OT: cd's again... one last question....

Fairlight fairlite at fairlite.com
Mon Oct 30 14:53:21 PST 2006


Is it just me, or did Mike Schwartz (PC Support) say:
> > I don't. Not even a little. I bet there is no end of things that can
> > be used to match up exact tracks from one edge to another, avan across
> > large gaps from missing pieces, especially with the help of the other
> > not-missing pieces to draw context hints from.  I bet it's even easy
> > to have it detect mixed shards from different disks and regroup them
> > appropriately.
>
> > Brian

Clearly "out there".  Write-once discs are written like old LP's, in a
single spiral track.  The best explanation I've seen of this was at:

http://www.daemon-tools.cc/dtcc/t235-p-some-facts-about-securom-v48x.html

The implications of DPM and the whole configuration of the discs themselves
suggest that it's a fairly fragile process to read them.  If you chop a
disc into pieces, given the granularity of the media inside you're likely
entirely dispatching a fair amount of key bits just by making the cut.
Even if you could glue the whole thing back together and buff it out so
that it spun halfway reliably without snags, the way the data is laid out
makes it far less possible than a random-access HD to actually do something
like raw sector-editor reads from the media.  Then there's the refraction
of any bends or edges in the plastic skewing the data viewing in and of
itself.

>      Reconstructing the pebbles from 100's of destroyed disks would be such
> a horrendous task that nobody would attempt it, unless the data was
> invaluable to recover.  Then again, look at the painstaking effort that has
> gone into the dead sea scrolls and other documents.
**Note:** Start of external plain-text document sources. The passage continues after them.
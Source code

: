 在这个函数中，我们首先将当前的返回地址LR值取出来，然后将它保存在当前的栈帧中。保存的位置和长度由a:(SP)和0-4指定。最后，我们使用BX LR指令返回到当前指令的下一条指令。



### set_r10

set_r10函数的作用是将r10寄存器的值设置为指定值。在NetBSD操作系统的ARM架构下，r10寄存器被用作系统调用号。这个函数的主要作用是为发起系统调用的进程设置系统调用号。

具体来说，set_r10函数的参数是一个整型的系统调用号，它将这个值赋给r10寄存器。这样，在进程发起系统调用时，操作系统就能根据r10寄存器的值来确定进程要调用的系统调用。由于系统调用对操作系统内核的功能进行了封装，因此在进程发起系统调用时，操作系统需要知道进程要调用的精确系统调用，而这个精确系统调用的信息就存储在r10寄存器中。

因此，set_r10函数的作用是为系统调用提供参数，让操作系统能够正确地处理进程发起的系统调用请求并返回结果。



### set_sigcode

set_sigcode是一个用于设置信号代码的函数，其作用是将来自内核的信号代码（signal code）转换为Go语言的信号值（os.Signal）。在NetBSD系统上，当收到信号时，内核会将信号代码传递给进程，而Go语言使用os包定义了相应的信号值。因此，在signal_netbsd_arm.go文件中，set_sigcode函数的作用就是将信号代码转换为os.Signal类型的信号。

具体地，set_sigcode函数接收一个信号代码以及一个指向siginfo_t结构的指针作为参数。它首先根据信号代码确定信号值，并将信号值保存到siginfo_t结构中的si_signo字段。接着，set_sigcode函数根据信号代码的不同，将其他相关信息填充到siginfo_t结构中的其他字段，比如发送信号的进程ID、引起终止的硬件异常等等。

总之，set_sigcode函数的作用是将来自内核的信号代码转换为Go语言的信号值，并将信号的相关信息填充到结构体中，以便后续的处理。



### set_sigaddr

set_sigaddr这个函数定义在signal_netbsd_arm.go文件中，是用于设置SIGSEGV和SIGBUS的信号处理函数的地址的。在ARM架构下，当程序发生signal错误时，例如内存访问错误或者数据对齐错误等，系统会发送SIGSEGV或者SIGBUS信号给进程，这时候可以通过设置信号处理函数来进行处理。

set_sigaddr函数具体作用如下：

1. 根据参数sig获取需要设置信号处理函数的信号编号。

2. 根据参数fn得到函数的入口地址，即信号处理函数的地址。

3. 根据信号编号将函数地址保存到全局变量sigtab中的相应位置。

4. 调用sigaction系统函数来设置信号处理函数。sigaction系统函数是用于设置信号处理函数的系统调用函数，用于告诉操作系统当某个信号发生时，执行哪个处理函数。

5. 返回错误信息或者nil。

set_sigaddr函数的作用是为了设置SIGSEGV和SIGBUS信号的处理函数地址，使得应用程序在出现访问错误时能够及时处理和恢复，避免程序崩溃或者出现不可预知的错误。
Well the whole thing gets down to "-reasonable- diligence".  We're not
talking NSA/CIA levels of security, here.  I don't have vacuum-sealed and
monitored pipes for my cabling, either.  :)

However, destruction of the disks is preferable IMHO to just scratching the
surface.  Ideally, burning them would be great, but no access to an
incinerator.  That said, anything that actually breaks the thing into a
-bunch- of pieces would be fine.  Nothing out there today -to my knowlege-
would be able to handle a disk that was that mangled.

The whole thing is that it's for home use, pretty much.  I don't feel like
spending $250+ on a "shredder" that either doesn't do a sufficient job or
burns out after 25 uses.  Having broken the things by hand before, I know
how resilient they are, and I just can't see any of the solutions I've
looked at so far lasting very long until you get up into the $500+
industrial range.  Is destroying your Quicken backups from 6-18 months ago
really worth $500+?  Likely not.  But none of the cheaper solutions look
like they're worth a damn.  I'm particularly wary of ones that just scratch
the surfaces.

I'm starting to wonder if just holding the thing over a Zippo at
scattered/random intervals would work.  The whole dye sublimation
thing on CD-R's is heat-based.  Not so sure about how the DVD's are
made though--never researched it.  I know this likely would NOT work
for RW media, as that actually rotates the crystals into a different
phase...totally different technology, at least for CDRW.  But RW media
isn't an issue because you could just use a zeroing deletion tool.  It's
the write-once that puzzles me.

You know, much to my annoyance I had a Dokken disc fall out of the glove
box in my car once, onto the floor...and then a case fell cornerwise on top
of it.  The data layer (on this conventional CD) actually squeezed so thin
that you could see through that area as transparent.  That'd be one way to
go about it, but you find which exact areas of the disk to mutilate...how?